Ahora quien dirige el partido mayoritario es Urkullu y ya dijo la pasada semana que prefería que su partido no opinara sobre Munilla antes de hora. Una actitud hábil la de recomendar que no se prejuzgue a una autoridad eclesiástica que todavía no ha empezado a ejercer. Pero como la guerra santa de su partido va, como las procesiones, por dentro, en Guipúzcoa se ignoró la recomendación de la máxima autoridad de los jelkides. Y les faltó tiempo para lanzar la batería de valoraciones de dos en dos.

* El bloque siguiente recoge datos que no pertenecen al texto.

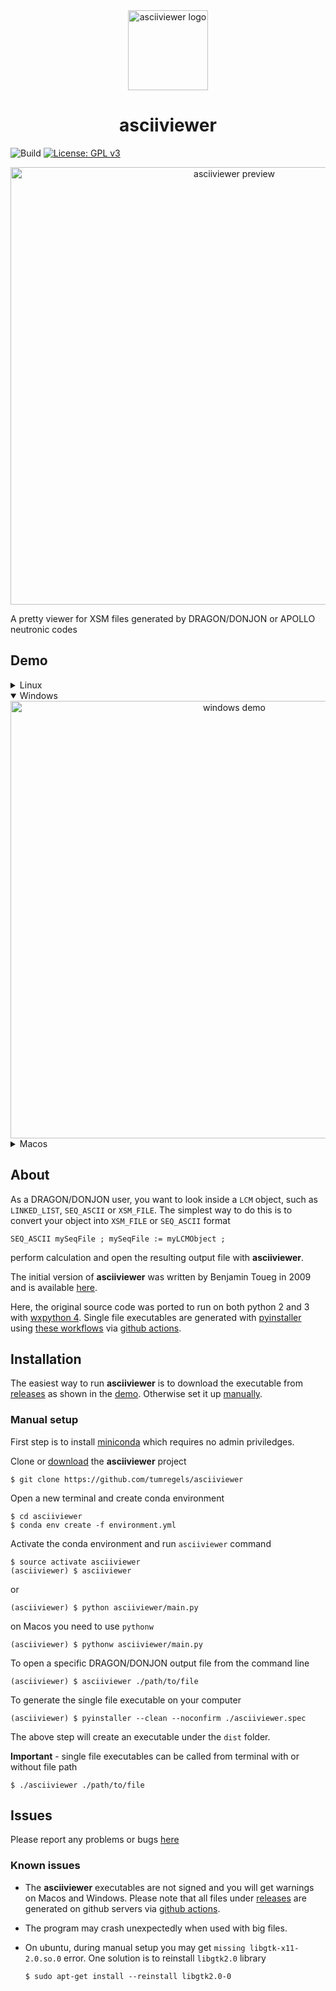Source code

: <div align="center"><img src="https://raw.github.com/tumregels/asciiviewer/master/asciiviewer/assets/splash.png?raw=true" alt="asciiviewer logo" width="128" /></div>
<h1 align="center">asciiviewer</h1>

![Build](https://github.com/tumregels/asciiviewer/workflows/Build/badge.svg?branch=master)
[![License: GPL v3](https://img.shields.io/badge/License-GPLv3-blue.svg)](https://www.gnu.org/licenses/gpl-3.0)

<div align="center"><img src="https://raw.github.com/tumregels/asciiviewer/master/images/preview.png?raw=true" alt="asciiviewer preview" width="700" /></div>

A pretty viewer for XSM files generated by DRAGON/DONJON or APOLLO neutronic codes

## Demo

<details>
<summary>Linux</summary>
<div align="center">
<img src="https://raw.github.com/tumregels/asciiviewer/master/images/linux.gif?raw=true" alt="linux demo" width="700" />
</div>
</details>

<details open>
<summary>Windows</summary>
<div align="center">
<img src="https://raw.github.com/tumregels/asciiviewer/master/images/windows.gif?raw=true" alt="windows demo" width="700" />
</div>
</details>

<details>
<summary>Macos</summary>
<div align="center">
<img src="https://raw.github.com/tumregels/asciiviewer/master/images/macos.gif?raw=true" alt="macos demo" width="700" />
</div>
</details>

## About

As a DRAGON/DONJON user, you want to look inside a `LCM` object, such as
`LINKED_LIST`, `SEQ_ASCII` or `XSM_FILE`.
The simplest way to do this is to convert your object into `XSM_FILE` or `SEQ_ASCII` format

    SEQ_ASCII mySeqFile ; mySeqFile := myLCMObject ;

perform calculation and open the resulting output file with __asciiviewer__.

The initial version of __asciiviewer__ was written by Benjamin Toueg in 2009
and is available [here](http://code.google.com/p/dragon-donjon-ascii-viewer/).

Here, the original source code was ported to run on both python 2 and 3 with [wxpython 4](https://www.wxpython.org/).
Single file executables are generated with [pyinstaller](https://www.pyinstaller.org/) using [these workflows](.github/workflows)
via [github actions](https://github.com/tumregels/asciiviewer/actions).

## Installation

The easiest way to run __asciiviewer__
is to download the executable from [releases](https://github.com/tumregels/asciiviewer/releases/latest)
as shown in the [demo](#demo).
Otherwise set it up [manually](#manual-setup).

### Manual setup

First step is to install [miniconda](https://conda.io/projects/conda/en/latest/user-guide/install/index.html)
which requires no admin priviledges.

Clone or [download](https://github.com/tumregels/asciiviewer/archive/master.zip) the __asciiviewer__ project

    $ git clone https://github.com/tumregels/asciiviewer

Open a new terminal and create conda environment

    $ cd asciiviewer
    $ conda env create -f environment.yml

Activate the conda environment and run `asciiviewer` command

    $ source activate asciiviewer
    (asciiviewer) $ asciiviewer

or

    (asciiviewer) $ python asciiviewer/main.py

on Macos you need to use `pythonw`

    (asciiviewer) $ pythonw asciiviewer/main.py

To open a specific DRAGON/DONJON output file from the command line

    (asciiviewer) $ asciiviewer ./path/to/file

To generate the single file executable on your computer

    (asciiviewer) $ pyinstaller --clean --noconfirm ./asciiviewer.spec

The above step will create an executable under the `dist` folder.

__Important__ - single file executables can be called from terminal with or without file path

    $ ./asciiviewer ./path/to/file

## Issues

Please report any problems or bugs [here](https://github.com/tumregels/asciiviewer/issues)

### Known issues

* The __asciiviewer__ executables are not signed and you will get warnings on Macos and Windows.
  Please note that all files under [releases](https://github.com/tumregels/asciiviewer/releases) are
  generated on github servers via [github actions](https://github.com/tumregels/asciiviewer/actions).

* The program may crash unexpectedly when used with big files.

* On ubuntu, during manual setup you may get `missing libgtk-x11-2.0.so.0` error.
  One solution is to reinstall `libgtk2.0` library

      $ sudo apt-get install --reinstall libgtk2.0-0
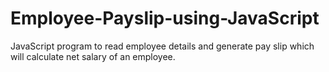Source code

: # Employee-Payslip-using-JavaScript
JavaScript program to read employee details and generate pay slip which will calculate net salary of an employee. 
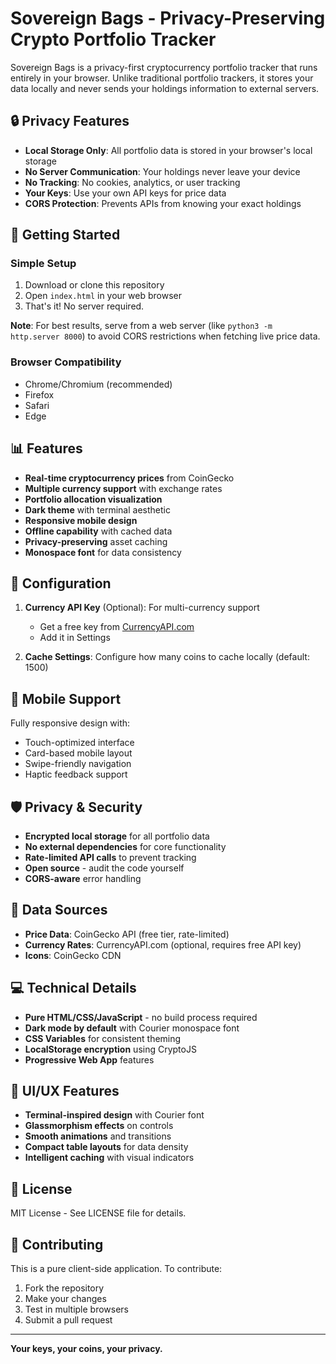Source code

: # Sovereign Bags - Privacy-Preserving Crypto Portfolio Tracker

Sovereign Bags is a privacy-first cryptocurrency portfolio tracker that runs entirely in your browser. Unlike traditional portfolio trackers, it stores your data locally and never sends your holdings information to external servers.

## 🔒 Privacy Features

- **Local Storage Only**: All portfolio data is stored in your browser's local storage
- **No Server Communication**: Your holdings never leave your device
- **No Tracking**: No cookies, analytics, or user tracking
- **Your Keys**: Use your own API keys for price data
- **CORS Protection**: Prevents APIs from knowing your exact holdings

## 🚀 Getting Started

### Simple Setup
1. Download or clone this repository
2. Open `index.html` in your web browser
3. That's it! No server required.

**Note**: For best results, serve from a web server (like `python3 -m http.server 8000`) to avoid CORS restrictions when fetching live price data.

### Browser Compatibility
- Chrome/Chromium (recommended)
- Firefox
- Safari
- Edge

## 📊 Features

- **Real-time cryptocurrency prices** from CoinGecko
- **Multiple currency support** with exchange rates
- **Portfolio allocation visualization**
- **Dark theme** with terminal aesthetic
- **Responsive mobile design**
- **Offline capability** with cached data
- **Privacy-preserving** asset caching
- **Monospace font** for data consistency

## 🔧 Configuration

1. **Currency API Key** (Optional): For multi-currency support
   - Get a free key from [CurrencyAPI.com](https://app.currencyapi.com/register)
   - Add it in Settings

2. **Cache Settings**: Configure how many coins to cache locally (default: 1500)

## 📱 Mobile Support

Fully responsive design with:
- Touch-optimized interface
- Card-based mobile layout
- Swipe-friendly navigation
- Haptic feedback support

## 🛡️ Privacy & Security

- **Encrypted local storage** for all portfolio data
- **No external dependencies** for core functionality
- **Rate-limited API calls** to prevent tracking
- **Open source** - audit the code yourself
- **CORS-aware** error handling

## 🔄 Data Sources

- **Price Data**: CoinGecko API (free tier, rate-limited)
- **Currency Rates**: CurrencyAPI.com (optional, requires free API key)
- **Icons**: CoinGecko CDN

## 💻 Technical Details

- **Pure HTML/CSS/JavaScript** - no build process required
- **Dark mode by default** with Courier monospace font
- **CSS Variables** for consistent theming
- **LocalStorage encryption** using CryptoJS
- **Progressive Web App** features

## 🎨 UI/UX Features

- **Terminal-inspired design** with Courier font
- **Glassmorphism effects** on controls
- **Smooth animations** and transitions
- **Compact table layouts** for data density
- **Intelligent caching** with visual indicators

## 📄 License

MIT License - See LICENSE file for details.

## 🤝 Contributing

This is a pure client-side application. To contribute:
1. Fork the repository
2. Make your changes
3. Test in multiple browsers
4. Submit a pull request

---

**Your keys, your coins, your privacy.**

El diputado general Markel Olano, al que no se le ha oído ninguna nota discordante «como cristiano» ante la actitud de su partido favorable a la reforma de la Ley del Aborto, se ha mostrado muy preocupado «como cristiano» por la llegada del nuevo obispo. De Munilla no se puede decir que es «un tal» porque se trata de un donostiarra, ex párroco de Zumarraga durante muchos años y euskaldun. Pero tiene una pega. Que se le considera muy conservador. Eso dicen en el PNV que se rebelan contra este prelado no en su condición de «progresistas», precisamente, sino como nacionalistas.
A Egibar le preocupa lo mismo. Que el cambio llegue a Ajuria Enea lo va asimilando poco a poco. Pero que los nuevos aires vayan llegando, incluso, a la jerarquía eclesiástica, le provoca tal desazón que le lleva a simplificar el panorama creyendo que todas las renovaciones están íntimamente relacionadas. Y que si la iglesia (vasca por supuesto) no es nacionalista corre el peligro del desarraigo. Algunos nacionalistas nostálgicos tienen la secreta esperanza de revivir con Munilla -pero en sentido contrario- el ‘caso Añoveros’ de los albores de la Transición y ganarle una batalla al Vaticano sin percatarse de que la famosa pastoral defendiendo la identidad cultural y lingüística del País Vasco que le costó al entonces obispo de Bilbao un intento de expulsión la suscribe hoy la Iglesia en su conjunto y, por supuesto, el nuevo obispo de San Sebastián.
En plena democracia es un retroceso, por su connotación de interferencia desde la sociedad civil en la Iglesia, que un obispo deba exhibir un cierto pedigrí nacionalista para identificarse con sus feligreses y éstos con él. A no ser que el otrora partido democristiano y «vaticanista» entienda todavía que «arraigar» en Euskadi pasa por hacer la genuflexión ante EAJ-PNV.